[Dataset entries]

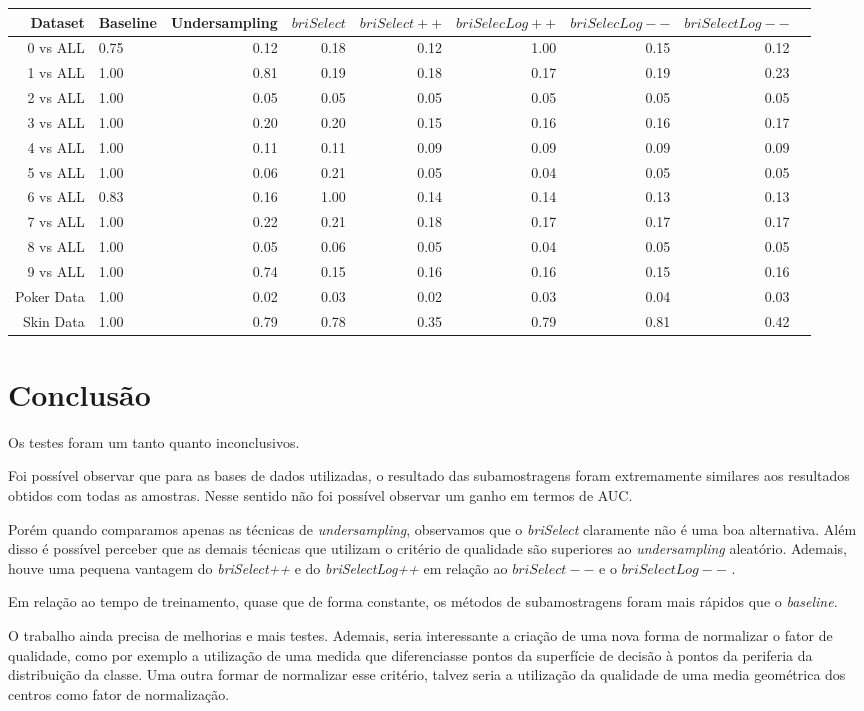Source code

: \documentclass[]{article}
\begin{document}
	
	  	\begin{table}[H]
	  		\centering
	  		\tiny
	  		\begin{tabular}{rlrrrrrrr}
	  			\hline
	  			Dataset & Baseline & Undersampling & $briSelect$ & $briSelect++$ & $briSelecLog++$ & $briSelecLog--$& $briSelectLog--$ \\ 
  \hline
0 vs ALL & 0.75 & 0.12 & 0.18 & 0.12 & 1.00 & 0.15 & 0.12 \\ 
1 vs ALL & 1.00 & 0.81 & 0.19 & 0.18 & 0.17 & 0.19 & 0.23 \\ 
2 vs ALL & 1.00 & 0.05 & 0.05 & 0.05 & 0.05 & 0.05 & 0.05 \\ 
3 vs ALL & 1.00 & 0.20 & 0.20 & 0.15 & 0.16 & 0.16 & 0.17 \\ 
4 vs ALL & 1.00 & 0.11 & 0.11 & 0.09 & 0.09 & 0.09 & 0.09 \\ 
5 vs ALL & 1.00 & 0.06 & 0.21 & 0.05 & 0.04 & 0.05 & 0.05 \\ 
6 vs ALL & 0.83 & 0.16 & 1.00 & 0.14 & 0.14 & 0.13 & 0.13 \\ 
7 vs ALL & 1.00 & 0.22 & 0.21 & 0.18 & 0.17 & 0.17 & 0.17 \\ 
 8 vs ALL & 1.00 & 0.05 & 0.06 & 0.05 & 0.04 & 0.05 & 0.05 \\ 
 9 vs ALL & 1.00 & 0.74 & 0.15 & 0.16 & 0.16 & 0.15 & 0.16 \\ 
Poker Data & 1.00 & 0.02 & 0.03 & 0.02 & 0.03 & 0.04 & 0.03 \\ 
Skin Data & 1.00 & 0.79 & 0.78 & 0.35 & 0.79 & 0.81 & 0.42 \\ 
  \hline
\end{tabular}
\end{table}

\section{Conclusão}
Os testes foram um tanto quanto inconclusivos. 

Foi possível observar que para as bases de dados utilizadas, o resultado das subamostragens foram extremamente similares aos resultados obtidos com todas as amostras. Nesse sentido não foi possível observar um ganho em termos de AUC.

Porém quando comparamos apenas as técnicas de \textit{undersampling}, observamos que o \textit{briSelect} claramente não é uma boa alternativa. Além disso é possível perceber que as demais técnicas que utilizam o critério de qualidade são superiores ao \textit{undersampling} aleatório. Ademais, houve uma pequena vantagem do \textit{briSelect++} e do \textit{briSelectLog++} em relação ao \textit{$briSelect--$} e o \textit{$briSelectLog--$} .

Em relação ao tempo de treinamento, quase que de forma constante, os métodos de subamostragens foram mais rápidos que o \textit{baseline}.

O trabalho ainda precisa de melhorias e mais testes. Ademais, seria interessante a criação de uma nova forma de normalizar o fator de qualidade, como por exemplo a utilização de uma medida que diferenciasse pontos da superfície de decisão à pontos da periferia  da distribuição da classe. Uma outra formar de normalizar esse critério, talvez seria a utilização da qualidade de uma media geométrica dos centros como fator de normalização.
\end{document}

**What to work on:** Please report the number of lines in the data that include the word "testes", and add no other text.

**Response to the task:** 2